Ohio University Students Embark For Germany
Editors, News directors: A photo of nine of the 10 Ohio University students
embarking for the University of Leipzig this week is available at:
www.ohiou.edu/news/pix/LEPZIGGROUP.JPG
Cutline information is available under "file information" in Photoshop. The
10th student, Rebecca Huffenberger, is not in the photo.
ATHENS, Ohio (March 15, 2000) -- Ten Ohio University students embark for Europe this week in a
first-of-its-kind venture that allows the students to spend spring quarter
studying at the University of Leipzig in the former East Germany.
Starting March 20, the inaugural class of undergraduates will participate in a
13-week program at the newly created Ohio-Leipzig European Center in Leipzig, a
city of 500,000 people about 100 miles south of Berlin.
"This is the first university center established in a foreign country by Ohio
University," said Director of Education Abroad Connie Perdreau. "It is different
from our other exchange programs because it is not centered in a single academic
department or college. It's open to all majors and fulfills general education
requirements."
Students are already applying for a fall quarter program at Leipzig, and
Perdreau said she expects the program to expand as more students learn about it.
Students completing the program earn 20 hours of credit. To be admitted to the
program, students must have at least a 2.25 grade-point average and have
completed German 111. Students spend their first three weeks in Leipzig in an
intensive German language training program that completes the course
requirements for German 112.
"We require it so you can survive," said Cara Pelinsky, study abroad adviser.

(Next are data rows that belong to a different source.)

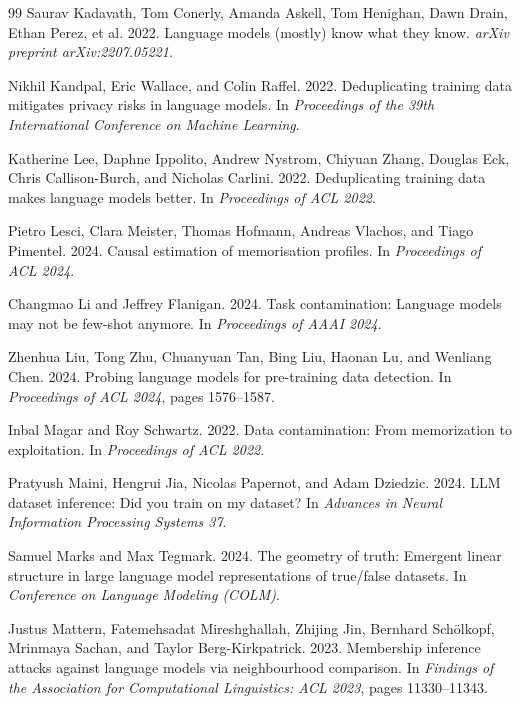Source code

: \documentclass[10pt,twocolumn,letterpaper]{article}
\begin{document}
\begin{thebibliography}{99}
Saurav Kadavath, Tom Conerly, Amanda Askell, Tom Henighan, Dawn Drain, Ethan Perez, et al. 2022.
Language models (mostly) know what they know.
\emph{arXiv preprint arXiv:2207.05221}.

Nikhil Kandpal, Eric Wallace, and Colin Raffel. 2022.
Deduplicating training data mitigates privacy risks in language models.
In \emph{Proceedings of the 39th International Conference on Machine Learning}.

Katherine Lee, Daphne Ippolito, Andrew Nystrom, Chiyuan Zhang, Douglas Eck, Chris Callison-Burch, and Nicholas Carlini. 2022.
Deduplicating training data makes language models better.
In \emph{Proceedings of ACL 2022}.

Pietro Lesci, Clara Meister, Thomas Hofmann, Andreas Vlachos, and Tiago Pimentel. 2024.
Causal estimation of memorisation profiles.
In \emph{Proceedings of ACL 2024}.

Changmao Li and Jeffrey Flanigan. 2024.
Task contamination: Language models may not be few-shot anymore.
In \emph{Proceedings of AAAI 2024}.

Zhenhua Liu, Tong Zhu, Chuanyuan Tan, Bing Liu, Haonan Lu, and Wenliang Chen. 2024.
Probing language models for pre-training data detection.
In \emph{Proceedings of ACL 2024}, pages 1576--1587.

Inbal Magar and Roy Schwartz. 2022.
Data contamination: From memorization to exploitation.
In \emph{Proceedings of ACL 2022}.

Pratyush Maini, Hengrui Jia, Nicolas Papernot, and Adam Dziedzic. 2024.
LLM dataset inference: Did you train on my dataset?
In \emph{Advances in Neural Information Processing Systems 37}.

Samuel Marks and Max Tegmark. 2024.
The geometry of truth: Emergent linear structure in large language model representations of true/false datasets.
In \emph{Conference on Language Modeling (COLM)}.

Justus Mattern, Fatemehsadat Mireshghallah, Zhijing Jin, Bernhard Sch\"olkopf, Mrinmaya Sachan, and Taylor Berg-Kirkpatrick. 2023.
Membership inference attacks against language models via neighbourhood comparison.
In \emph{Findings of the Association for Computational Linguistics: ACL 2023}, pages 11330--11343.


\end{thebibliography}
\end{document}
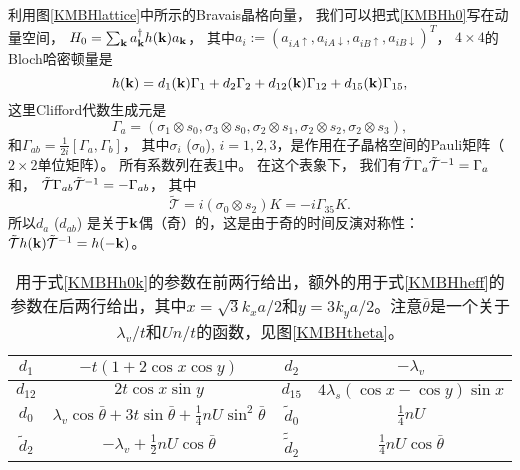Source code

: 利用图\ref{KMBHlattice}中所示的Bravais晶格向量，
我们可以把式\eqref{KMBHh0}写在动量空间，
$H_0=\sum_{\vb k}a^\dagger_{\vb k}h(\vb k) a_{\vb k}$，
其中$a_i := (a_{iA\uparrow},a_{iA\downarrow},a_{iB\uparrow},a_{iB\downarrow})^T$，
$4\times 4$的Bloch哈密顿量是
\begin{equation}\label{KMBHh0k}
	h(\vb k)=d_1(\vb k)\Gamma_1+d_2 \Gamma_2+d_{12}(\vb k)\Gamma_{12}+d_{15}(\vb k)\Gamma_{15},
\end{equation}
这里Clifford代数生成元是
\begin{equation}
	\Gamma_a=(\sigma_1 \otimes s_0,\sigma_3 \otimes s_0,\sigma_2\otimes s_1, \sigma_2\otimes s_2,\sigma_2\otimes s_3),\label{gammaKMBH}
\end{equation}
和$\Gamma_{ab}=\frac{1}{2i}[\Gamma_a,\Gamma_b]$，
其中$\sigma_i$ ($\sigma_0$), $i=1,2,3$，是作用在子晶格空间的Pauli矩阵（$2\times 2$单位矩阵）。
所有系数列在表\ref{paramtab}中。
在这个表象下，
我们有$\tilde{\mathcal T} \Gamma_a \tilde{\mathcal T}^{-1} =\Gamma_a$和，
$\tilde{\mathcal T} \Gamma_{ab} \tilde{\mathcal T}^{-1} =-\Gamma_{ab}$，
其中
\begin{equation}
	\tilde{\mathcal T}=i(\sigma_0\otimes s_2) K = -i\Gamma_{35}K.\label{PTRSop1}
\end{equation}
所以$d_{a}$ ($d_{ab}$) 是关于$\vb k$偶（奇）的，这是由于奇的时间反演对称性：$\tilde{\mathcal T}h(\vb k)\tilde{\mathcal T}^{-1} = h(-\vb k)$。




\begin{table}[htb]
    \centering
	\caption{用于式\eqref{KMBHh0k}的参数在前两行给出，额外的用于式\eqref{KMBHheff}的参数在后两行给出，其中$x=\sqrt{3} k_x a/2$和$y=3 k_y a/2$。注意$\bar \theta$是一个关于$\lambda_v/t$和$Un/t$的函数，见图\ref{KMBHtheta}。}
   \label{paramtab}
	\begin{tabular}{cc|cc}
	\hline
		$d_1$ & $-t(1+2\cos x\cos y)$ & $d_2$ & $-\lambda_v$ \\
		\hline
		$d_{12}$ & $2t\cos x\sin y$ & $d_{15}$ & $4\lambda_s(\cos x-\cos y)\sin x$\\
		\hline
		$d_0$ & $\lambda_v\cos \bar \theta+3t\sin \bar \theta+\frac{1}{4}nU\sin^2 \bar \theta$ & $\tilde d_0$ & $\frac{1}{4}nU$ \\
		\hline
		$\tilde d_2$ & $-\lambda_v+\frac{1}{2}nU \cos \bar \theta$ & $\tilde{\tilde{d}}_2$ & $\frac{1}{4}nU \cos \bar \theta$\\
		\hline
	\end{tabular}
\end{table}


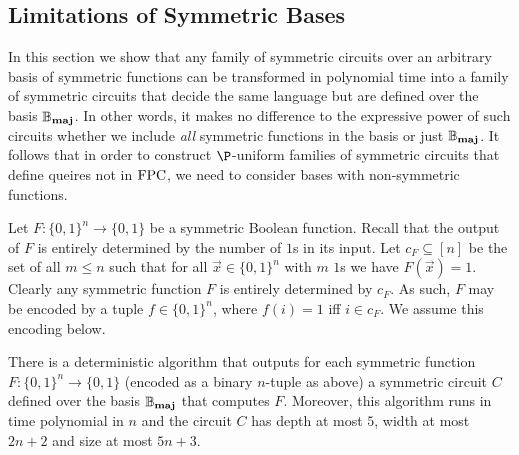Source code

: \documentclass[../paper.tex]{subfiles}
\begin{document}
\subsection{Limitations of Symmetric Bases}
In this section we show that any family of symmetric circuits over an arbitrary
basis of symmetric functions can be transformed in polynomial time into a family
of symmetric circuits that decide the same language but are defined over the
basis $\mathbb{B}_{\text{\textbf{maj}}}$. In other words, it makes no difference to the expressive power of
such circuits whether we include \emph{all} symmetric functions in the basis or
just $\mathbb{B}_{\text{\textbf{maj}}}$. It follows that in order to construct $\P$-uniform families of
symmetric circuits that define queires not in $\text{\upshape FPC}$, we need to consider bases
with non-symmetric functions.


Let $F : \{0,1\}^n\rightarrow \{0,1\}$ be a symmetric Boolean function. Recall
that the output of $F$ is entirely determined by the number of $1$s in its
input. Let $c_{F} \subseteq [n]$ be the set of all $m \leq n$ such that for all
$\vec{x} \in \{ 0,1 \}^n$ with $m$ $1$s we have $F (\vec{x}) = 1$. Clearly any
symmetric function $F$ is entirely determined by $c_{F}$. As such, $F$ may be
encoded by a tuple $f \in \{0,1\}^{n}$, where $f (i) = 1 $ iff $i \in c_{F}$. We
assume this encoding below.
 
\begin{prop}
  \label{prop:fuctions-maj}
  There is a deterministic algorithm that outputs for each symmetric function
  $F: \{0,1\}^n \rightarrow \{0,1\}$ (encoded as a binary $n$-tuple as above) a
  symmetric circuit $C$ defined over the basis $\mathbb{B}_{\text{\textbf{maj}}}$ that computes $F$.
  Moreover, this algorithm runs in time polynomial in $n$ and the
  circuit $C$ has depth at most $5$, width at most $2n+2$ and size at most $5n +
  3$.
\end{prop}
\end{document}
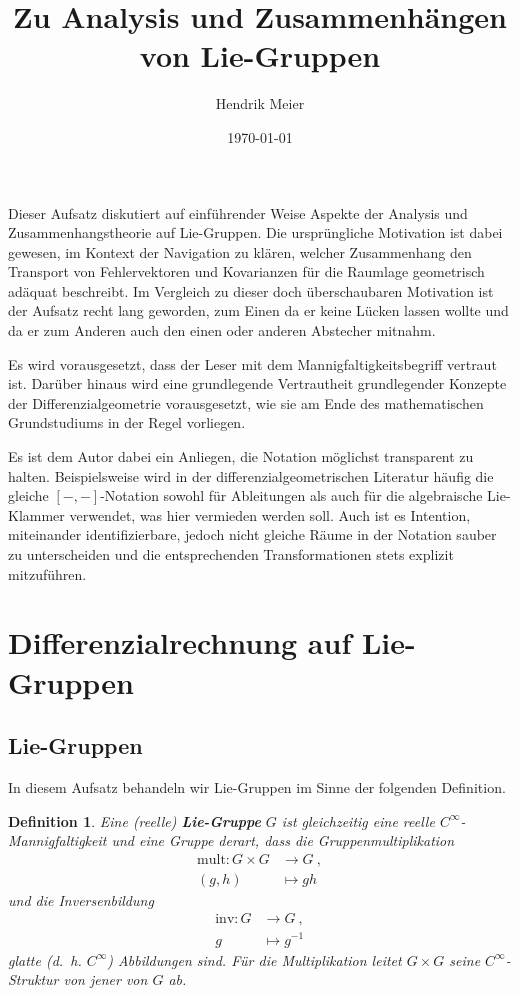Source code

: \documentclass[10pt,a4paper]{article}
\title{Zu Analysis und Zusammenhängen von Lie-Gruppen}
\author{Hendrik Meier}
\affil{Oberuhldingen}
\affil{}
\date{\today}
\theoremstyle{mytheorem}
\theoremstyle{mydefinition}
\newtheorem{definition}[theorem]{Definition}
\newcommand{\mydef}[1]{\textbf{\textit{#1}}}
\begin{document}
\maketitle

Dieser Aufsatz diskutiert auf einführender Weise Aspekte der Analysis und Zusammenhangstheorie auf Lie-Gruppen.
Die ursprüngliche Motivation ist dabei gewesen, im Kontext der Navigation zu klären, welcher Zusammenhang den Transport von Fehlervektoren und Kovarianzen für die Raumlage geometrisch adäquat beschreibt.
Im Vergleich zu dieser doch überschaubaren Motivation ist der Aufsatz recht lang geworden, zum Einen da er keine Lücken lassen wollte und da er zum Anderen auch den einen oder anderen Abstecher mitnahm.

Es wird vorausgesetzt, dass der Leser mit dem Mannigfaltigkeitsbegriff vertraut ist.
Darüber hinaus wird eine grundlegende Vertrautheit grundlegender Konzepte der Differenzialgeometrie vorausgesetzt, wie sie am Ende des mathematischen Grundstudiums in der Regel vorliegen.

Es ist dem Autor dabei ein Anliegen, die Notation möglichst transparent zu halten. Beispielsweise wird in der differenzialgeometrischen Literatur häufig die gleiche $[-,-]$-Notation sowohl für Ableitungen als auch für die algebraische Lie-Klammer verwendet, was hier vermieden werden soll.
Auch ist es Intention, miteinander identifizierbare, jedoch nicht gleiche Räume in der Notation sauber zu unterscheiden und die entsprechenden Transformationen stets explizit mitzuführen.

\section{Differenzialrechnung auf Lie-Gruppen}

\subsection{Lie-Gruppen}

In diesem Aufsatz behandeln wir Lie-Gruppen im Sinne der folgenden Definition.

\begin{definition}
Eine (reelle) \mydef{Lie-Gruppe} $G$ ist gleichzeitig eine reelle $C^\infty$-Mannigfaltigkeit und eine Gruppe derart, dass die Gruppenmultiplikation
\begin{align*}
	\mathrm{mult}:
	G\times G&\rightarrow G
	\ ,\nonumber\\
	(g, h) &\mapsto gh
\end{align*}
und die Inversenbildung
\begin{align*}
	\mathrm{inv}:
	G&\rightarrow G
	\ ,\nonumber\\
	g &\mapsto g^{-1}
\end{align*}
glatte (d.~h. $C^\infty$) Abbildungen sind.
Für die Multiplikation leitet $G\times G$ seine $C^\infty$-Struktur von jener von $G$ ab.
\end{definition}
\end{document}
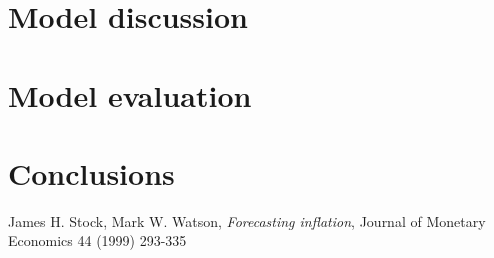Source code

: \documentclass[paper=letter, fontsize=13pt]{article}
\begin{document}
\section{Model discussion}


\section{Model evaluation}



\section{Conclusions}




\begin{thebibliography}{99}
James H. Stock, Mark  W. Watson, \textit{Forecasting inflation}, Journal of Monetary Economics 44 (1999) 293-335

\end{thebibliography}


\end{document}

"We want students to become very involved in the German culture outside the
classroom."
Students also take a seminar on Europe since the fall of the Berlin Wall, an
introduction to European media, an introduction to European management and
various optional courses.
To enhance German language learning and understanding of culture, each student
lives with an Ohio University classmate and two students from the University of
Leipzig in four-person apartments.
Mark Puskar, a freshman political science major from Beavercreek, Ohio, said
the program will allow him to fulfill his goal of studying outside the United
States.
"I always thought I'd want to study abroad at some point during college and
this program sounded right for me," Puskar said. "I was interested in the fact
that the program was in the former East Germany, and Leipzig is one of Europe's
emerging major cities."
Although the program is attractive to German majors, Perdreau said it is
primarily aimed at freshmen or sophomores from a variety of disciplines who want
to experience life in a different culture.
"It's not just for German students or straight-A students or rich students,"
Perdreau said. "It's for any student with a desire to try something new and
study abroad."
For Nathan Chamberlain, a sophomore from Wilmington, Ohio, the opportunity
will help him heed the advice of his parents.
"My parents have always encouraged me to seek out and experience new things,"
Chamberlain said. "It was just weeks before the OLEC program was announced that
my father reaffirmed his 'go explore the world' mentality to me. When the
opportunity arose for me to take part, I jumped at it."
The relationship between Ohio University and Leipzig dates to 1993, when the
U.S. Information Agency provided a grant to the Contemporary History Institute
to send professors to Leipzig to teach. At the same time, a grant from the
Freedom Forum funded journalism professors' teaching excursions to Leipzig, said
Professor of Journalism Robert Stewart, who coordinated the initial faculty
exchange programs that also brought Leipzig students to Ohio University.
"By the time we got around to the idea of a European center, we had
established a lot of trust," Stewart said. "This is a model for what Ohio
University would like to do in other countries."